Jo Holland, 63, has been in clinical research for 18 years. She had been working on two trials for the treatment of multiple myeloma when she received an “out of the blue phone call” from her doctor, following a routine blood test.
“It was shockingly surreal to be diagnosed with the same condition as I was researching,” she said.
Multiple myeloma is a common incurable blood cancer which, with the right medication, can be survived for years. However, funded medications are limited in New Zealand.
Holland’s understanding of her diagnosis was immediate and intimate - having spent hundreds of hours researching the disease and bearing witness to its impact on patients.

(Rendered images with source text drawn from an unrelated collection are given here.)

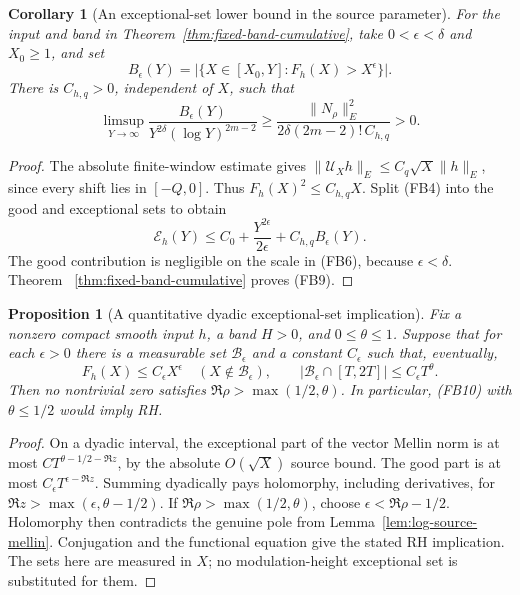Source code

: \documentclass[11pt]{article}
\newtheorem{corollary}[theorem]{Corollary}
\newtheorem{proposition}[theorem]{Proposition}
\theoremstyle{remark}\newtheorem{remark}[theorem]{Remark}
\begin{document}
\begin{corollary}[An exceptional-set lower bound in the source parameter]
\label{cor:source-exception-measure}
For the input and band in Theorem~\ref{thm:fixed-band-cumulative},
take \(0<\epsilon<\delta\) and \(X_0\ge1\), and set
\[
 B_\epsilon(Y)=
 \big|\{X\in[X_0,Y]:F_h(X)>X^\epsilon\}\big|.
\]
There is \(C_{h,q}>0\), independent of \(X\), such that
\[
 \limsup_{Y\to\infty}
 \frac{B_\epsilon(Y)}{Y^{2\delta}(\log Y)^{2m-2}}
 \ge
 \frac{\|N_\rho\|_E^2}{2\delta(2m-2)!\,C_{h,q}}>0 .
 \tag{FB9}
\]
\end{corollary}
\begin{proof}
The absolute finite-window estimate gives
\(\|\mathcal U_Xh\|_E\le C_q\sqrt X\|h\|_E\), since every
shift lies in \([-Q,0]\). Thus \(F_h(X)^2\le C_{h,q}X\).
Split (FB4) into the good and exceptional sets to obtain
\[
 \mathcal E_h(Y)\le C_0+
       \frac{Y^{2\epsilon}}{2\epsilon}+C_{h,q}B_\epsilon(Y).
\]
The good contribution is negligible on the scale in (FB6),
because \(\epsilon<\delta\). Theorem~
\ref{thm:fixed-band-cumulative} proves (FB9).
\end{proof}

\begin{proposition}[A quantitative dyadic exceptional-set implication]
\label{prop:dyadic-source-exceptions}
Fix a nonzero compact smooth input \(h\), a band \(H>0\), and
\(0\le\theta\le1\). Suppose that for each \(\epsilon>0\)
there is a measurable set \(\mathcal B_\epsilon\) and a constant
\(C_\epsilon\) such that, eventually,
\[
 F_h(X)\le C_\epsilon X^\epsilon
       \quad(X\notin\mathcal B_\epsilon),\qquad
 |\mathcal B_\epsilon\cap[T,2T]|
       \le C_\epsilon T^\theta .
 \tag{FB10}
\]
Then no nontrivial zero satisfies
\(\Re\rho>\max(1/2,\theta)\). In particular, (FB10) with
\(\theta\le1/2\) would imply RH.
\end{proposition}
\begin{proof}
On a dyadic interval, the exceptional part of the vector
Mellin norm is at most
\(C T^{\theta-1/2-\Re z}\), by the absolute
\(O(\sqrt X)\) source bound. The good part is at most
\(C_\epsilon T^{\epsilon-\Re z}\).
Summing dyadically pays holomorphy, including derivatives,
for \(\Re z>\max(\epsilon,\theta-1/2)\).
If \(\Re\rho>\max(1/2,\theta)\), choose
\(\epsilon<\Re\rho-1/2\). Holomorphy then contradicts the
genuine pole from Lemma~\ref{lem:log-source-mellin}.
Conjugation and the functional equation give the stated RH
implication. The sets here are measured in \(X\); no
modulation-height exceptional set is substituted for them.
\end{proof}
\end{document}
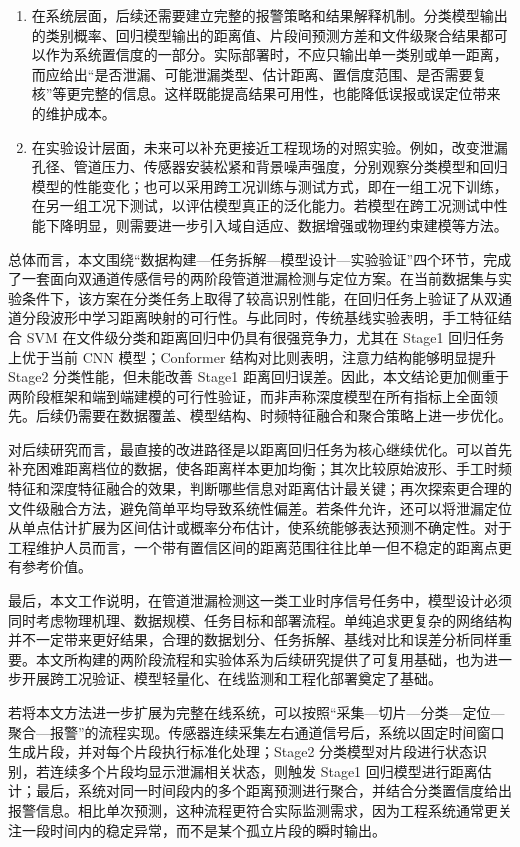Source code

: \begin{enumerate}
  \item 在系统层面，后续还需要建立完整的报警策略和结果解释机制。分类模型输出的类别概率、回归模型输出的距离值、片段间预测方差和文件级聚合结果都可以作为系统置信度的一部分。实际部署时，不应只输出单一类别或单一距离，而应给出“是否泄漏、可能泄漏类型、估计距离、置信度范围、是否需要复核”等更完整的信息。这样既能提高结果可用性，也能降低误报或误定位带来的维护成本。
  \item 在实验设计层面，未来可以补充更接近工程现场的对照实验。例如，改变泄漏孔径、管道压力、传感器安装松紧和背景噪声强度，分别观察分类模型和回归模型的性能变化；也可以采用跨工况训练与测试方式，即在一组工况下训练，在另一组工况下测试，以评估模型真正的泛化能力。若模型在跨工况测试中性能下降明显，则需要进一步引入域自适应、数据增强或物理约束建模等方法。
\end{enumerate}

总体而言，本文围绕“数据构建—任务拆解—模型设计—实验验证”四个环节，完成了一套面向双通道传感信号的两阶段管道泄漏检测与定位方案。在当前数据集与实验条件下，该方案在分类任务上取得了较高识别性能，在回归任务上验证了从双通道分段波形中学习距离映射的可行性。与此同时，传统基线实验表明，手工特征结合 SVM 在文件级分类和距离回归中仍具有很强竞争力，尤其在 Stage1 回归任务上优于当前 CNN 模型；Conformer 结构对比则表明，注意力结构能够明显提升 Stage2 分类性能，但未能改善 Stage1 距离回归误差。因此，本文结论更加侧重于两阶段框架和端到端建模的可行性验证，而非声称深度模型在所有指标上全面领先。后续仍需要在数据覆盖、模型结构、时频特征融合和聚合策略上进一步优化。

对后续研究而言，最直接的改进路径是以距离回归任务为核心继续优化。可以首先补充困难距离档位的数据，使各距离样本更加均衡；其次比较原始波形、手工时频特征和深度特征融合的效果，判断哪些信息对距离估计最关键；再次探索更合理的文件级融合方法，避免简单平均导致系统性偏差。若条件允许，还可以将泄漏定位从单点估计扩展为区间估计或概率分布估计，使系统能够表达预测不确定性。对于工程维护人员而言，一个带有置信区间的距离范围往往比单一但不稳定的距离点更有参考价值。

最后，本文工作说明，在管道泄漏检测这一类工业时序信号任务中，模型设计必须同时考虑物理机理、数据规模、任务目标和部署流程。单纯追求更复杂的网络结构并不一定带来更好结果，合理的数据划分、任务拆解、基线对比和误差分析同样重要。本文所构建的两阶段流程和实验体系为后续研究提供了可复用基础，也为进一步开展跨工况验证、模型轻量化、在线监测和工程化部署奠定了基础。

若将本文方法进一步扩展为完整在线系统，可以按照“采集—切片—分类—定位—聚合—报警”的流程实现。传感器连续采集左右通道信号后，系统以固定时间窗口生成片段，并对每个片段执行标准化处理；Stage2 分类模型对片段进行状态识别，若连续多个片段均显示泄漏相关状态，则触发 Stage1 回归模型进行距离估计；最后，系统对同一时间段内的多个距离预测进行聚合，并结合分类置信度给出报警信息。相比单次预测，这种流程更符合实际监测需求，因为工程系统通常更关注一段时间内的稳定异常，而不是某个孤立片段的瞬时输出。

Her treatment started in 2019, with the standard myeloma chemotherapy available in New Zealand: cyclophosphamide, valcade and dexamethasone. All of these proved unsuccessful.

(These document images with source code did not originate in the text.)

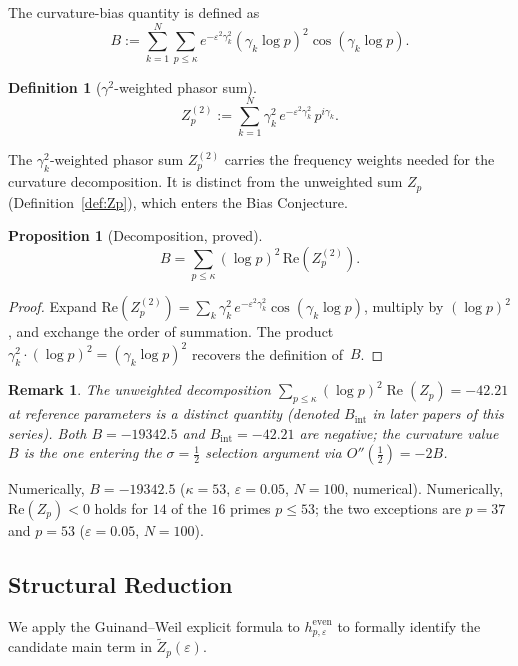 \documentclass[11pt]{article}
\newtheorem{proposition}[theorem]{Proposition}
\newtheorem{definition}[theorem]{Definition}
\newtheorem*{remark}{Remark}
\newcommand{\Zt}{\widetilde{Z}}
\begin{document}
The curvature-bias quantity is defined as
\[
B := \sum_{k=1}^N\sum_{p\leq\kappa}
     e^{-\varepsilon^2\gamma_k^2}(\gamma_k\log p)^2\cos(\gamma_k\log p).
\]

\begin{definition}[$\gamma^2$-weighted phasor sum]
\label{def:Zp2}
\[
Z_p^{(2)} := \sum_{k=1}^N \gamma_k^2\,
             e^{-\varepsilon^2\gamma_k^2}\,p^{i\gamma_k}.
\]
\end{definition}

\noindent
The $\gamma_k^2$-weighted phasor sum $Z_p^{(2)}$ carries the
frequency weights needed for the curvature decomposition.
It is distinct from the unweighted sum $Z_p$
(Definition~\ref{def:Zp}), which enters the Bias Conjecture.

\begin{proposition}[Decomposition, proved]
\label{prop:decomp}
\[
B = \sum_{p\leq\kappa}(\log p)^2\,\mathrm{Re}(Z_p^{(2)}).
\]
\end{proposition}

\begin{proof}
Expand $\mathrm{Re}(Z_p^{(2)})
= \sum_k \gamma_k^2\,e^{-\varepsilon^2\gamma_k^2}\cos(\gamma_k\log p)$,
multiply by $(\log p)^2$, and exchange the order of summation.
The product $\gamma_k^2\cdot(\log p)^2 = (\gamma_k\log p)^2$
recovers the definition of~$B$.
\end{proof}

\begin{remark}
The unweighted decomposition
$\sum_{p\leq\kappa}(\log p)^2\operatorname{Re}(Z_p) = -42.21$
at reference parameters is a distinct quantity (denoted
$B_{\mathrm{int}}$ in later papers of this series).
Both $B=-19342.5$ and $B_{\mathrm{int}}=-42.21$ are negative;
the curvature value~$B$ is the one entering the
$\sigma=\tfrac{1}{2}$ selection argument via
$O''(\tfrac12)=-2B$.
\end{remark}

Numerically, $B=-19342.5$ ($\kappa=53$, $\varepsilon=0.05$,
$N=100$, numerical).
Numerically, $\mathrm{Re}(Z_p)<0$ holds for $14$ of the $16$ primes
$p\leq 53$; the two exceptions are $p=37$ and $p=53$
($\varepsilon=0.05$, $N=100$).

\subsection{Structural Reduction}
\label{ssec:reduction}

We apply the Guinand--Weil explicit formula to $h^{\mathrm{even}}_{p,\varepsilon}$
to formally identify the candidate main term in $\Zt_p(\varepsilon)$.
\end{document}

Holland eventually underwent a stem cell transplant. After the “physically and emotionally harrowing” process, it didn’t work.
Holland was told she would be on some form of chemotherapy for the rest of her life. For the past two years, she has been - until her relapse six weeks ago.
Her haematologist said to extend her life, she needs daratumumab; the same form of treatment she had been studying at the time of her diagnosis. She knew it would be a game-changer for her prognosis. She also knew it isn’t funded in New Zealand. The first year of the medicine costs about $223,000.
Up until this year, Holland had kept her diagnosis personal.
“I’ve always been a private person, telling only family and trusted friends that I have blood cancer, trying to keep up the pretence of being normal,” she said.
Now, she’s been forced to make her situation public.
“This means being more transparent about having cancer than I’m comfortable with,” Holland said.
Multiple Myeloma NZ’s Nichola Oakenfull said this is the reality for patients across the country; turning to Givealittle to fund treatments their lives depend on.
“People’s lives are needlessly being cut short because they aren’t getting the medication they need,” she said.
A myeloma patient herself, Oakenfull has witnessed this firsthand.
“I’ve had a number of myeloma friends that have died; that’s the reality,” she said.
However, Oakenfull said these treatments “need to be taken in combination with daratumumab”.
Pharmac’s senior therapeutic group manager Logan Hayes told the Herald they “understand there are other treatments like daratumumab that the multiple myeloma community would also like to see funded”.
“At this stage we are unable to confirm if or when it could be progressed for funding,” Hayes said.
Haematologist Roger Tiedeman, who specialises in multiple myeloma, said Pharmac won’t fund daratumumab because they aren’t sufficiently funded by the Government.
“Pharmac is sort of stuck with funding the oldest and most cost-efficient medicines, but isn’t really able to fund modern medicines,” he said.
Associate Health Minister David Seymour said he recognises it is a matter of huge importance to New Zealanders.
“The Government has provided the largest ever medicines budget, committing an additional $1.8 billion to fix a fiscal cliff left by the previous Government, and providing a $604 million uplift to ensure more Kiwis can access life-changing medicines,” Seymour said.
Despite this, daratumumab is still not funded, meaning, for people like Holland, life could be shortened significantly.
Tiedeman said it is “devastating” when he knows what drugs patients need but they just can’t access them.
He said daratumumab is not a “new” drug. It has been around for almost a decade and is the standard of care in 49 other countries, including Australia, Slovenia and Brazil.
Throughout her medical career and life, Holland has tried to remain hopeful - a mindset she is struggling to maintain.
“Now the system is leaving me without hope. It’s a confronting and lonely state of mind,” she said.